- [EXERCISE MATERIALS]
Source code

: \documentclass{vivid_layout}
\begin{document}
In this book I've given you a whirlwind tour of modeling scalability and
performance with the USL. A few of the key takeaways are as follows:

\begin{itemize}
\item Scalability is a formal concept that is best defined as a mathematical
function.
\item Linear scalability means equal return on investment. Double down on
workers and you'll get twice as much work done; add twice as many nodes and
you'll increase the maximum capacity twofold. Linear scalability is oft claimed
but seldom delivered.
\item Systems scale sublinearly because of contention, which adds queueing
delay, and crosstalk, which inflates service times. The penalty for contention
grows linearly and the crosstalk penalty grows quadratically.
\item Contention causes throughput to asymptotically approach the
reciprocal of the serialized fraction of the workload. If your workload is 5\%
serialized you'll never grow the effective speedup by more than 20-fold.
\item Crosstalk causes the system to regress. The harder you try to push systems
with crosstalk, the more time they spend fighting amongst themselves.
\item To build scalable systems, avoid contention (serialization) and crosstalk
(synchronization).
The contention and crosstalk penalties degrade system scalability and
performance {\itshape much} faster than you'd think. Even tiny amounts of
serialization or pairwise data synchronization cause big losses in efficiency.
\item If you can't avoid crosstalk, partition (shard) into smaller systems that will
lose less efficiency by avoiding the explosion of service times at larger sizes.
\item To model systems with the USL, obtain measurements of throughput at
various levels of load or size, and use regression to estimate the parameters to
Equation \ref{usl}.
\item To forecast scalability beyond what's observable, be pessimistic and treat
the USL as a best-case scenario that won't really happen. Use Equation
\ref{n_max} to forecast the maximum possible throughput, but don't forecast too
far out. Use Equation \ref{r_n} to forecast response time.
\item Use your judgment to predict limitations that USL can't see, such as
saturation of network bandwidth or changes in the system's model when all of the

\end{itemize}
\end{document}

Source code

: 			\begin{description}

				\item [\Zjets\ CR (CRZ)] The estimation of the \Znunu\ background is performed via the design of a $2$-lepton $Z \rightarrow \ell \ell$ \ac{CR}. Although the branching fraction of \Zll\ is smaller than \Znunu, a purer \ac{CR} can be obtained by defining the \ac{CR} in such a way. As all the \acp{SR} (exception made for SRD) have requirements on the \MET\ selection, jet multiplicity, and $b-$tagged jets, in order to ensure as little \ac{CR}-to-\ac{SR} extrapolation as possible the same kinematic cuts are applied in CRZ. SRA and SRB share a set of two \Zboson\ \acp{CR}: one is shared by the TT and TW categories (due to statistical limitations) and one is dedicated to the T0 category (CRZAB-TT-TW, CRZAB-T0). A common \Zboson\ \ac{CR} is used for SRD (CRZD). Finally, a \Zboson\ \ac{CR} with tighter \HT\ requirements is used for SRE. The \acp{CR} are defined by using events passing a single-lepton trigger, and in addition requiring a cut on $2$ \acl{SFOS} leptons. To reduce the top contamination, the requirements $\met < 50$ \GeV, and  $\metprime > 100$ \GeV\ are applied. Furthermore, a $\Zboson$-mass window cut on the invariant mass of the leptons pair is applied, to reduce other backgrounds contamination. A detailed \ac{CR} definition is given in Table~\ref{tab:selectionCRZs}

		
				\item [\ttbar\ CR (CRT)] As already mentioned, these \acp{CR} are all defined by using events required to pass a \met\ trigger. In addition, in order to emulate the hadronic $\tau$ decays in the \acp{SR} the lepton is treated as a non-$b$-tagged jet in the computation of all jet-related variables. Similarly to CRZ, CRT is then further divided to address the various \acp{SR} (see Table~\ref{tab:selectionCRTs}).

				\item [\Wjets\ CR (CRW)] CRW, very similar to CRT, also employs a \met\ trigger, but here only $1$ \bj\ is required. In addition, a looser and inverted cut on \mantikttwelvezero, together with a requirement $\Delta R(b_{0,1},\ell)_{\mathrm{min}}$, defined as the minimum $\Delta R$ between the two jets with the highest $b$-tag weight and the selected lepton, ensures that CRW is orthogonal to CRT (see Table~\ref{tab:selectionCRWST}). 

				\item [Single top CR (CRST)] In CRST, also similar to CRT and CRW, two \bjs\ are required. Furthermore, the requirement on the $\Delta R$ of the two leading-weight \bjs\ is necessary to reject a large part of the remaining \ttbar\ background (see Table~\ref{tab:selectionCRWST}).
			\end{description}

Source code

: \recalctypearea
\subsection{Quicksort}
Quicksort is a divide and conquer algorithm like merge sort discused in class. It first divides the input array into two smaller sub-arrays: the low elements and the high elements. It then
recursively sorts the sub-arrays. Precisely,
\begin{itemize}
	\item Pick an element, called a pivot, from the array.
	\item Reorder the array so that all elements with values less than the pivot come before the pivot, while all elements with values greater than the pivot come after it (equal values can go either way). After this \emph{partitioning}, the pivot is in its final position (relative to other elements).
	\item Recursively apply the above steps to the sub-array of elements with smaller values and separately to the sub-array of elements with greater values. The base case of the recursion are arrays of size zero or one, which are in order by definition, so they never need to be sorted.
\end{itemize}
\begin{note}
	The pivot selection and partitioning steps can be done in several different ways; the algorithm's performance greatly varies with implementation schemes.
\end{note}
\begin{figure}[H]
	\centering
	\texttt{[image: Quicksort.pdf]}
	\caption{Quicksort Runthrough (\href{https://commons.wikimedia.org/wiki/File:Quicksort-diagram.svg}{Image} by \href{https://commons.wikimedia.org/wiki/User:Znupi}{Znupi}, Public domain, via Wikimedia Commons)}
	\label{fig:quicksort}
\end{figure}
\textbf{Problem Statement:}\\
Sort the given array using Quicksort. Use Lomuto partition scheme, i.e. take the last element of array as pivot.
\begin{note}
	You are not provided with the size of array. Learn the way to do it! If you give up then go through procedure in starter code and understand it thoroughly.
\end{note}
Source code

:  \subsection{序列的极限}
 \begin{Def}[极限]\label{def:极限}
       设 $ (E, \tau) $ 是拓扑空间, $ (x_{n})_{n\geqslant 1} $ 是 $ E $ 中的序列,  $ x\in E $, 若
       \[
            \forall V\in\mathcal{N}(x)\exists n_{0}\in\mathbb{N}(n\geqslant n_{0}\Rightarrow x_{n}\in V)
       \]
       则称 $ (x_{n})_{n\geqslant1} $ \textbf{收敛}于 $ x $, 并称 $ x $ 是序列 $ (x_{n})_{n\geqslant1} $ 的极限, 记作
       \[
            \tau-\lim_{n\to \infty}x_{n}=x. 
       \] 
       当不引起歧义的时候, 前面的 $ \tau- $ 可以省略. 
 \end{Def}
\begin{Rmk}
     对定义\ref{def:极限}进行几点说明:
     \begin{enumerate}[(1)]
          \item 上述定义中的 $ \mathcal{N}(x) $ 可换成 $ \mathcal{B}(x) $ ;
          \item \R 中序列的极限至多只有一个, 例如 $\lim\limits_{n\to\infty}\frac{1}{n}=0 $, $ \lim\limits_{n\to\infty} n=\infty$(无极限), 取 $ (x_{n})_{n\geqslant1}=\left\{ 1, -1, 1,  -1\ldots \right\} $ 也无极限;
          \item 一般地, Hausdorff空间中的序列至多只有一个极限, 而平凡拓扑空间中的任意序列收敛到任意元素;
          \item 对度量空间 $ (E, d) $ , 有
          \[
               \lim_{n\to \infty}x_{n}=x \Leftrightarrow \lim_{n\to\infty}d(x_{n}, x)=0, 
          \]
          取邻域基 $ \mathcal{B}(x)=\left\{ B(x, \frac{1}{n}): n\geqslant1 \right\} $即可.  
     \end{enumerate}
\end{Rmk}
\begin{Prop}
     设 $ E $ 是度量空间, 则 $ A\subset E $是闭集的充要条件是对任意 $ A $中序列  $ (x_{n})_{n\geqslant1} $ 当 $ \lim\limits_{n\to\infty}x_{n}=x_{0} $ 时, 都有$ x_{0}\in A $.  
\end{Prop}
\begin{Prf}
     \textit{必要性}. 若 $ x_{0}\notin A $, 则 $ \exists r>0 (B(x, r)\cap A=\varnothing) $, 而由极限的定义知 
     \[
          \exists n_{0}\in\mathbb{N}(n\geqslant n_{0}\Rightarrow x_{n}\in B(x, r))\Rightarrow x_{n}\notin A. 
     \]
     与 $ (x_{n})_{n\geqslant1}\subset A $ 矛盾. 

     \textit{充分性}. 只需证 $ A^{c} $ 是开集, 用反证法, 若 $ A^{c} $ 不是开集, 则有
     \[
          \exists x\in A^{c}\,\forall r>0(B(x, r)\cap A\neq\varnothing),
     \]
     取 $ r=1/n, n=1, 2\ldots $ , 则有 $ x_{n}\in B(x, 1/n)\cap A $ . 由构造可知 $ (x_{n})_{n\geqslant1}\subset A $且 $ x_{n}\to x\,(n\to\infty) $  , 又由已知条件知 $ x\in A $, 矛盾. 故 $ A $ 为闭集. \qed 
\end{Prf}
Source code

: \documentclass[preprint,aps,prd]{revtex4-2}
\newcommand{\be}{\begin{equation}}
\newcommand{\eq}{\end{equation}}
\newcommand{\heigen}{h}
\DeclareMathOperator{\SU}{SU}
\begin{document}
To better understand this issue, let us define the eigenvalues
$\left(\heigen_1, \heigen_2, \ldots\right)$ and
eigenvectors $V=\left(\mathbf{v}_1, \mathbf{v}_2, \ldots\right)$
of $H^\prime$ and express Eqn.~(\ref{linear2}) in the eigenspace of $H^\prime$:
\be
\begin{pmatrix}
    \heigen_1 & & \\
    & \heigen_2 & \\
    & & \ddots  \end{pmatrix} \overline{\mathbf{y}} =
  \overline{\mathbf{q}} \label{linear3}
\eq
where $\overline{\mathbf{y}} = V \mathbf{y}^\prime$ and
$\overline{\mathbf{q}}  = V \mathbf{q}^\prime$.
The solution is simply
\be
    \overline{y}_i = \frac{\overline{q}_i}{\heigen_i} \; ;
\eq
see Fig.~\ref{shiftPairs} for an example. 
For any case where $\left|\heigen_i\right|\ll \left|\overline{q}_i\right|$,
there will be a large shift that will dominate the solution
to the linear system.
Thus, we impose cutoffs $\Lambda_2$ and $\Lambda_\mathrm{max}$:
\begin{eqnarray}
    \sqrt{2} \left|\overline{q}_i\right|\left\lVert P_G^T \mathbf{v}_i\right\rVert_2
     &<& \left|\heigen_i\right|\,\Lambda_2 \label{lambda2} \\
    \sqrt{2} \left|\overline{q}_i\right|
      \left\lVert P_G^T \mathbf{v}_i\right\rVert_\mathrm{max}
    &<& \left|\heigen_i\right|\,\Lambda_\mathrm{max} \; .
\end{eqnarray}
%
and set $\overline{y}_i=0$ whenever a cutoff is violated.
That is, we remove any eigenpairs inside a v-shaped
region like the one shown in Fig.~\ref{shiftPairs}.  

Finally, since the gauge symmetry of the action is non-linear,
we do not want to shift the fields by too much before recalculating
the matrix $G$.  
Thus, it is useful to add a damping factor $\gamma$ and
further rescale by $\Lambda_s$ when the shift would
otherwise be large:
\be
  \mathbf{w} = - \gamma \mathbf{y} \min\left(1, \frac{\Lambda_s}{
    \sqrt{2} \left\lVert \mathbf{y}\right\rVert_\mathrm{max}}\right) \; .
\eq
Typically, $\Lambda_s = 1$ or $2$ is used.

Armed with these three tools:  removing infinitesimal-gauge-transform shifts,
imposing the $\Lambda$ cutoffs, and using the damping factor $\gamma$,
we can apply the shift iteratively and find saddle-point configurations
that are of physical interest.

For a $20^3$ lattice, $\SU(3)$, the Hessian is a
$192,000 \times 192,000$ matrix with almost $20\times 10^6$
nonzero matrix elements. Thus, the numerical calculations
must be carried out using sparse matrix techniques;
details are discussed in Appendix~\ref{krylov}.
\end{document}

- [YOUR GOAL] Retype, without changes, the lines from the line holding "Thus, it is" to the end of the data, both ends included.

- [WRITTEN RESPONSE]
Thus, it is useful to add a damping factor $\gamma$ and
further rescale by $\Lambda_s$ when the shift would
otherwise be large:
\be
  \mathbf{w} = - \gamma \mathbf{y} \min\left(1, \frac{\Lambda_s}{
    \sqrt{2} \left\lVert \mathbf{y}\right\rVert_\mathrm{max}}\right) \; .
\eq
Typically, $\Lambda_s = 1$ or $2$ is used.

Armed with these three tools:  removing infinitesimal-gauge-transform shifts,
imposing the $\Lambda$ cutoffs, and using the damping factor $\gamma$,
we can apply the shift iteratively and find saddle-point configurations
that are of physical interest.

For a $20^3$ lattice, $\SU(3)$, the Hessian is a
$192,000 \times 192,000$ matrix with almost $20\times 10^6$
nonzero matrix elements. Thus, the numerical calculations
must be carried out using sparse matrix techniques;
details are discussed in Appendix~\ref{krylov}.
\end{document}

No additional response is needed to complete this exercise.